- EXTRACTED DATA
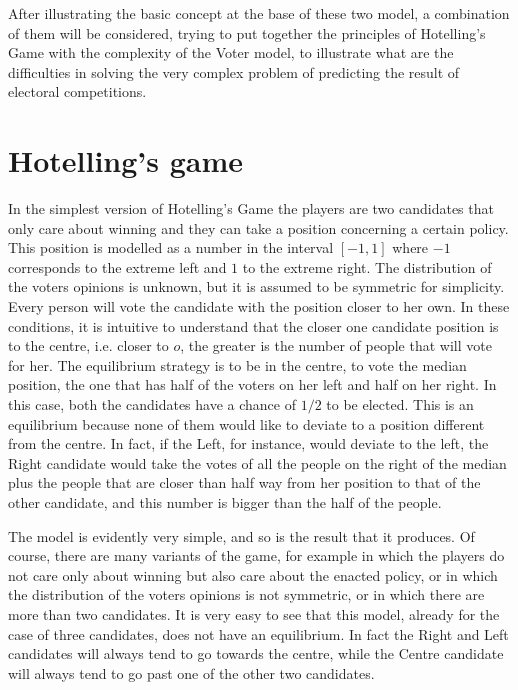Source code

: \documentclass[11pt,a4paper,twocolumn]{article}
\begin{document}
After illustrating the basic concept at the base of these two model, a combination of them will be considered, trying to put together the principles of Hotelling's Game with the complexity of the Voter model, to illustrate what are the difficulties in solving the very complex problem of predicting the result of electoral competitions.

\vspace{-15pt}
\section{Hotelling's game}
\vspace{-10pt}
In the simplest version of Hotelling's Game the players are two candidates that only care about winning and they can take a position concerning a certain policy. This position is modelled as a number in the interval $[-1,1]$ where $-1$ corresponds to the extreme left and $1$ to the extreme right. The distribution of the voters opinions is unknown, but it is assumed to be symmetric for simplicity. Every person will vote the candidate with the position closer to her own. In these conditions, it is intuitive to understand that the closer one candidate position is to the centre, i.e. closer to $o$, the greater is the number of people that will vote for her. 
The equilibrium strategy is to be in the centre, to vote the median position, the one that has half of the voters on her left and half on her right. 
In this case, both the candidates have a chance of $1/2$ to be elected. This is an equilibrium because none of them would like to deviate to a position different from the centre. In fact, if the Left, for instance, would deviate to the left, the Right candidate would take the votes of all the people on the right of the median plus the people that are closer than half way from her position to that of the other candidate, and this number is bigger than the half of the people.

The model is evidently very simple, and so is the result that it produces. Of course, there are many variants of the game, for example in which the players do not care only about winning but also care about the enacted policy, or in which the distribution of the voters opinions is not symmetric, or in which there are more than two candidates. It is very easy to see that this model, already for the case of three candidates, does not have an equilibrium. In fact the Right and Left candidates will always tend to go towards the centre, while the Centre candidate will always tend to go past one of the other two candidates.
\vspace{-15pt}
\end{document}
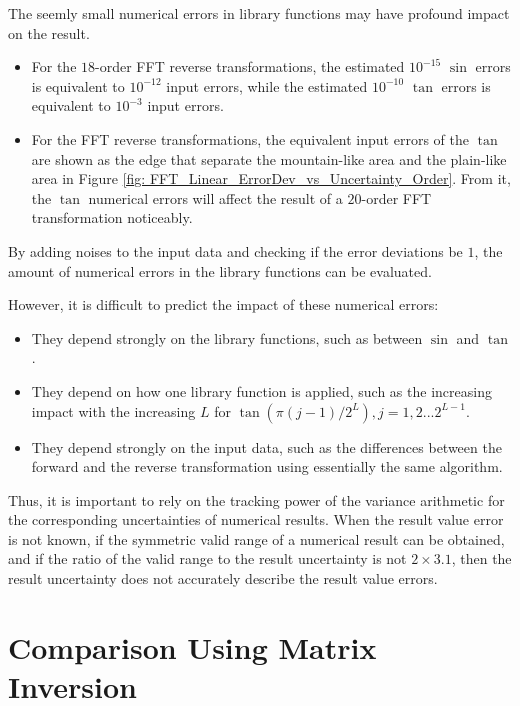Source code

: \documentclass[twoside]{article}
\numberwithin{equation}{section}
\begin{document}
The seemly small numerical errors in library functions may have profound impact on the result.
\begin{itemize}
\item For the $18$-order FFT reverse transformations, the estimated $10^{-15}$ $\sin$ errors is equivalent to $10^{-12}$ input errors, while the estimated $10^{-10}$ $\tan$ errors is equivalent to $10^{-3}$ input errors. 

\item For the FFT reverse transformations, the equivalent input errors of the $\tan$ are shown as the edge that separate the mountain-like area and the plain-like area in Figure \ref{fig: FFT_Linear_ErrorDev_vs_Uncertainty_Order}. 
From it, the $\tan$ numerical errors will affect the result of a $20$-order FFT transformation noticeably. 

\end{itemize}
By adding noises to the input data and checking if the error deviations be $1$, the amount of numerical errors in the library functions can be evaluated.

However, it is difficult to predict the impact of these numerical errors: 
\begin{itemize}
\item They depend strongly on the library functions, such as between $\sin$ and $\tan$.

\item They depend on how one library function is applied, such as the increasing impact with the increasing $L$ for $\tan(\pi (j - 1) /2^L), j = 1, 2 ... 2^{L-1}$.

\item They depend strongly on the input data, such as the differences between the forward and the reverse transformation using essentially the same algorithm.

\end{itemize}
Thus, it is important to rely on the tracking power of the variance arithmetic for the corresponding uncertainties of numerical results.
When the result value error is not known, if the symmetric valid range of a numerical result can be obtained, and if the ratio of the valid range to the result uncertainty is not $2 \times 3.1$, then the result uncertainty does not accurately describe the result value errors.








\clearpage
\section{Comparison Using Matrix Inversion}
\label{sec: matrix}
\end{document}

* * *

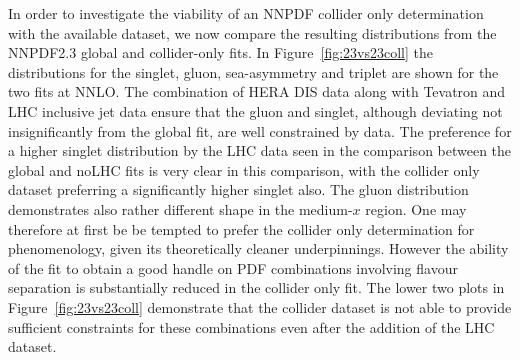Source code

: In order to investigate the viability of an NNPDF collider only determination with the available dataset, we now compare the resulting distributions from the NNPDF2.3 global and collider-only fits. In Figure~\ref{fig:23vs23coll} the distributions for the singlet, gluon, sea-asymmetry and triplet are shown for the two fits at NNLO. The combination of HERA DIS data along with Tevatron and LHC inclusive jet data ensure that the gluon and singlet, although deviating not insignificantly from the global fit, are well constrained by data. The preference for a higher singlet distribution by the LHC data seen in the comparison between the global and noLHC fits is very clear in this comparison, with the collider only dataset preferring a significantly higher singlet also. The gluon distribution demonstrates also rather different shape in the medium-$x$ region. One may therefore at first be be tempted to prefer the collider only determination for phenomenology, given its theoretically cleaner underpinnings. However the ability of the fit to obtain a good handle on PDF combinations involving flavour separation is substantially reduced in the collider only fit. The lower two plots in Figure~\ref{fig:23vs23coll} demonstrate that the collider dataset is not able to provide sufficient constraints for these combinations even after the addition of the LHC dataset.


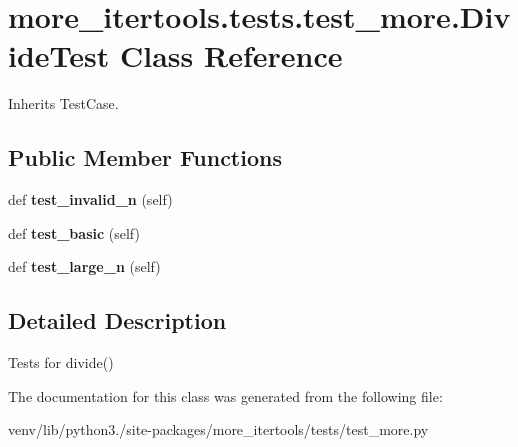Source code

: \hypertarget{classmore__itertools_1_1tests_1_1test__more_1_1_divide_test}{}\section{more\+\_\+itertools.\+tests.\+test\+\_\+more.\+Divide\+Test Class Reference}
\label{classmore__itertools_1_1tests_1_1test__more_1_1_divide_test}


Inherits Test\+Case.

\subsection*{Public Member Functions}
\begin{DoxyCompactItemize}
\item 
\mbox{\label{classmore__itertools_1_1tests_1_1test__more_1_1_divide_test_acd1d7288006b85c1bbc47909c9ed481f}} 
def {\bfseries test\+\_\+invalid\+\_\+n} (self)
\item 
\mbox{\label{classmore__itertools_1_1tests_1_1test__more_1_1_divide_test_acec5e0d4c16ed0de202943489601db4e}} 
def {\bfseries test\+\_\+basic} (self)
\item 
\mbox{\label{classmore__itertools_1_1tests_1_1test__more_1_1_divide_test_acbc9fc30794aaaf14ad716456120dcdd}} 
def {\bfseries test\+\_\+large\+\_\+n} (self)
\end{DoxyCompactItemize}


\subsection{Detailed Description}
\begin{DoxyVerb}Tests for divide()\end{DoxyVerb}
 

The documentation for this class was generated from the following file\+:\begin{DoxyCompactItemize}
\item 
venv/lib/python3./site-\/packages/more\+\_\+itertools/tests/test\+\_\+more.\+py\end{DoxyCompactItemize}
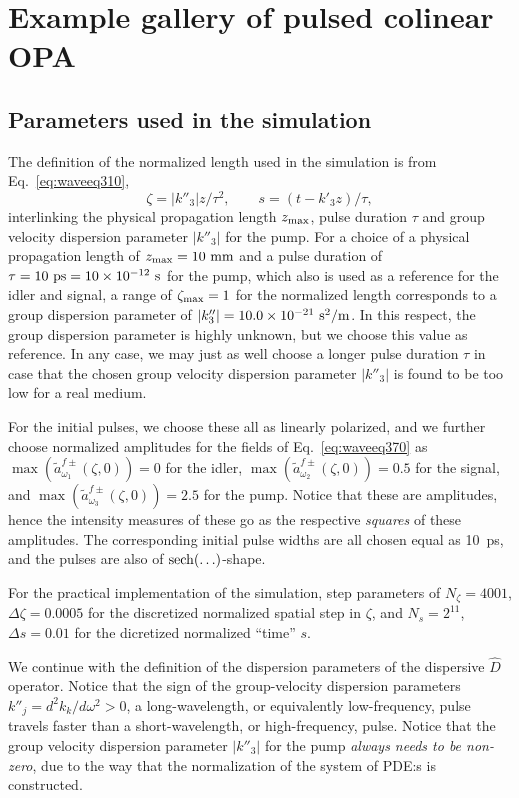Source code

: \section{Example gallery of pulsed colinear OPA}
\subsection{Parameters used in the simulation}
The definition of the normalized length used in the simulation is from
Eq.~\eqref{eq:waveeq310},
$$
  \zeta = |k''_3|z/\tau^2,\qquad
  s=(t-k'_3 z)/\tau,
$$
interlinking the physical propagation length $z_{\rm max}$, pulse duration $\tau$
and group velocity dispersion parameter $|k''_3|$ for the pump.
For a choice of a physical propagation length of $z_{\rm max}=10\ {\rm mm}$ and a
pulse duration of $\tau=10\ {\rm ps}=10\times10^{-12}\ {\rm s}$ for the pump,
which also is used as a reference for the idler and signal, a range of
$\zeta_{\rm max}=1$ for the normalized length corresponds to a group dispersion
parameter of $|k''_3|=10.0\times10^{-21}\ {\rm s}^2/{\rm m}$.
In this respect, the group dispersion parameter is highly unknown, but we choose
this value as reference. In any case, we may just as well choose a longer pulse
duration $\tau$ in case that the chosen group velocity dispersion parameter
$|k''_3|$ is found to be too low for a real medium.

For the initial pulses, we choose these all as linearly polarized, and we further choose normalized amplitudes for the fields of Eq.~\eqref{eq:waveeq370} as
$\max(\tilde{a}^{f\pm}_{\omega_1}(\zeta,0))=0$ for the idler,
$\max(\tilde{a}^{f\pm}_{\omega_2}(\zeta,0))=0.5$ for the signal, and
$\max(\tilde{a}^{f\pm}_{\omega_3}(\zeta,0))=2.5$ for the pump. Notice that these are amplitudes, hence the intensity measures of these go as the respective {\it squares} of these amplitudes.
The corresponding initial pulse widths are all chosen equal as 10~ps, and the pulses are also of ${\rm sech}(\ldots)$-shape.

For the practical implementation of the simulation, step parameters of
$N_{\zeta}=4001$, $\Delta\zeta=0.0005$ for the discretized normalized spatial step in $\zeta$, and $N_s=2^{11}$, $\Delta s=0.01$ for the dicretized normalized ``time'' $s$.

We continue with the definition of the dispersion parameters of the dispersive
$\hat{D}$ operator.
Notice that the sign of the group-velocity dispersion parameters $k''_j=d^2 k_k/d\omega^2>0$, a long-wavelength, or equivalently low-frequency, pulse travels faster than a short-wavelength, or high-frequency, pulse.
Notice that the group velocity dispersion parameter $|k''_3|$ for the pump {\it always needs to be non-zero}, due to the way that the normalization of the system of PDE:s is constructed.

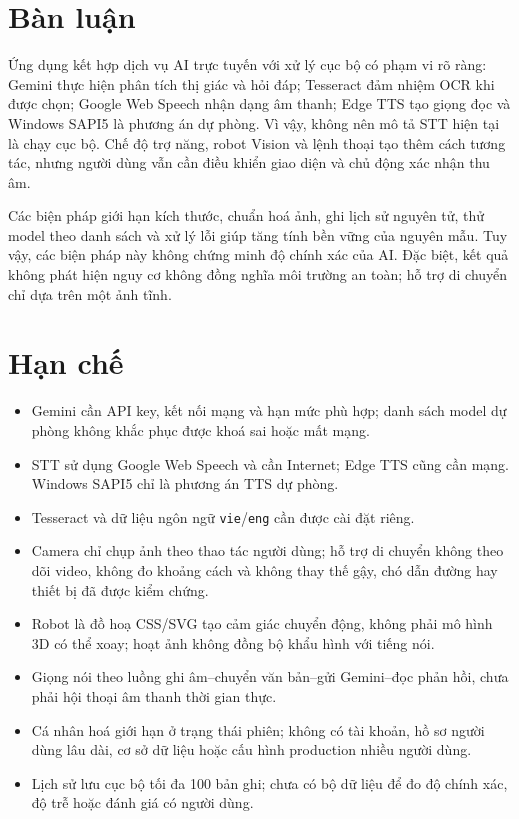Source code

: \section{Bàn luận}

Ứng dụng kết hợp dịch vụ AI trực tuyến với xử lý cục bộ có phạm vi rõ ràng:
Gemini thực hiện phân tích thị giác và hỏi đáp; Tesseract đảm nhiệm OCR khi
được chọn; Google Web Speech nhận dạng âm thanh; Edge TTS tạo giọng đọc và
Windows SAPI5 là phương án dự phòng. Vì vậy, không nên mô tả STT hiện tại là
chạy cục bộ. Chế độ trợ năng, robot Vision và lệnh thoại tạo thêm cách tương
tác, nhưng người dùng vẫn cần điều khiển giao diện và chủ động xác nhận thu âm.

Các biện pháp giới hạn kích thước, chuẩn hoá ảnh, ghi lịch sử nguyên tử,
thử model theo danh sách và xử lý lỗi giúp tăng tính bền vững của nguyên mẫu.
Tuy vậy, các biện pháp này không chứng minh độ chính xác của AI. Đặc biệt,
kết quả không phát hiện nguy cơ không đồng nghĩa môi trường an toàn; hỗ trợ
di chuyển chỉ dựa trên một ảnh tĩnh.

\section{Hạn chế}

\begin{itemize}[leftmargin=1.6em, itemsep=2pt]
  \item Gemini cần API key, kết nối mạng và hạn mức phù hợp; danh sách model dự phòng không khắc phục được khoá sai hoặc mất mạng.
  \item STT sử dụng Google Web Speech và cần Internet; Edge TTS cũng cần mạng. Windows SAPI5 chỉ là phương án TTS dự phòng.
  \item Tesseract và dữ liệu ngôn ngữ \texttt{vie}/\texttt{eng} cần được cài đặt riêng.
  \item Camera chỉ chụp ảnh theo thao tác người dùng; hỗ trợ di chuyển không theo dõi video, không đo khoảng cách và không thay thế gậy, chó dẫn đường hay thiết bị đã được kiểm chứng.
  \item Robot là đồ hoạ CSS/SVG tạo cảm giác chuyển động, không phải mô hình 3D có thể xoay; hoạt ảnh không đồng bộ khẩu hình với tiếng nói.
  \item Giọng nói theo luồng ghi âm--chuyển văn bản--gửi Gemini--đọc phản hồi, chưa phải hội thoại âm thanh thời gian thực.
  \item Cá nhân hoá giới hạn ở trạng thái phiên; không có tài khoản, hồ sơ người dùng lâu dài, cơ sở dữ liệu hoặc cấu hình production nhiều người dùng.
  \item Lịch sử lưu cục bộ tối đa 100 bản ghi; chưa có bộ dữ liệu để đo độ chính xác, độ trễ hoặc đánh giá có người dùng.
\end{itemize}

==

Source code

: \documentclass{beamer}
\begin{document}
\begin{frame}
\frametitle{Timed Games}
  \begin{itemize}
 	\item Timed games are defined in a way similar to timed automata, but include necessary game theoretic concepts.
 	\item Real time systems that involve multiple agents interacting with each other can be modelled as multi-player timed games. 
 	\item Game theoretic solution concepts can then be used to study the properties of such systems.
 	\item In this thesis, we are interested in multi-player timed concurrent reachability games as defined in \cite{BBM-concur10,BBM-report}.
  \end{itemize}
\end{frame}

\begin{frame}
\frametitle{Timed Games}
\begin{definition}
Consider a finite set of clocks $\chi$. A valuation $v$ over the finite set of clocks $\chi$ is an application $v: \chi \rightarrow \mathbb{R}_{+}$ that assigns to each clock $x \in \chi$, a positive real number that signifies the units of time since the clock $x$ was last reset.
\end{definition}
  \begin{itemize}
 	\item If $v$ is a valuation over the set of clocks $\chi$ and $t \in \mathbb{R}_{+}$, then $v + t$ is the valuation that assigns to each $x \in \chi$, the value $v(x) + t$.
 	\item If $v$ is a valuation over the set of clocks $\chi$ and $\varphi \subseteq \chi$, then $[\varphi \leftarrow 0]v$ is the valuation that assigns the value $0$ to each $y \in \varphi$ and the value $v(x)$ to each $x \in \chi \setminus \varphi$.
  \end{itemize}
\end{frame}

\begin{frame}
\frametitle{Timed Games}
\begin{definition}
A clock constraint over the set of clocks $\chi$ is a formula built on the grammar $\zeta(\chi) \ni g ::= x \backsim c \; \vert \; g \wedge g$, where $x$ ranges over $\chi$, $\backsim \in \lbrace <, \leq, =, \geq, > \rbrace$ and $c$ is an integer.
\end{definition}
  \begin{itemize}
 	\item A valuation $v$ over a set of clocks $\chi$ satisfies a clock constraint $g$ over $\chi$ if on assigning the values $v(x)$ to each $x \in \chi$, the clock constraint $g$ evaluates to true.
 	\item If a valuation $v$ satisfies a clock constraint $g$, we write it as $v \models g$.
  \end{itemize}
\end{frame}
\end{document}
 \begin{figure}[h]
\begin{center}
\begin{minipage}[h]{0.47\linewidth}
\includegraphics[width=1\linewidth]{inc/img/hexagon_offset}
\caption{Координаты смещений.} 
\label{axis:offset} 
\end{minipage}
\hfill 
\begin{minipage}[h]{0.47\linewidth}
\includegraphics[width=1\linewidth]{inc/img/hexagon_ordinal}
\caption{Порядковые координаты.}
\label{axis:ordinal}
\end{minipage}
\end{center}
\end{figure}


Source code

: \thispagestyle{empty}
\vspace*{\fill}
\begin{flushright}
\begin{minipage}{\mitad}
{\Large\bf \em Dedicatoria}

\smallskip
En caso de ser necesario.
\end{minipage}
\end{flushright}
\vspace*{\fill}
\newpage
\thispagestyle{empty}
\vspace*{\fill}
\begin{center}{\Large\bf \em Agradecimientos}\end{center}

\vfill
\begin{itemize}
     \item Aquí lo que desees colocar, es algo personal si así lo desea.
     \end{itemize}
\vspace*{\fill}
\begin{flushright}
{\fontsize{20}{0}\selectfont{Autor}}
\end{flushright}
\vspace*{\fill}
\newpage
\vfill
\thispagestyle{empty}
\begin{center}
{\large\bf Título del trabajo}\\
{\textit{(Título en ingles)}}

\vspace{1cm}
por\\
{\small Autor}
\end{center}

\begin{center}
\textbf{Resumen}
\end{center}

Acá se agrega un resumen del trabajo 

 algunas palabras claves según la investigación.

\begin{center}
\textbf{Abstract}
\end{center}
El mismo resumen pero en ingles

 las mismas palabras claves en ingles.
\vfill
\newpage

- TASK REQUIREMENTS
State how many lines in the entries above include the word "simulation"; reply with the number alone.

- WRITTEN SOLUTION
3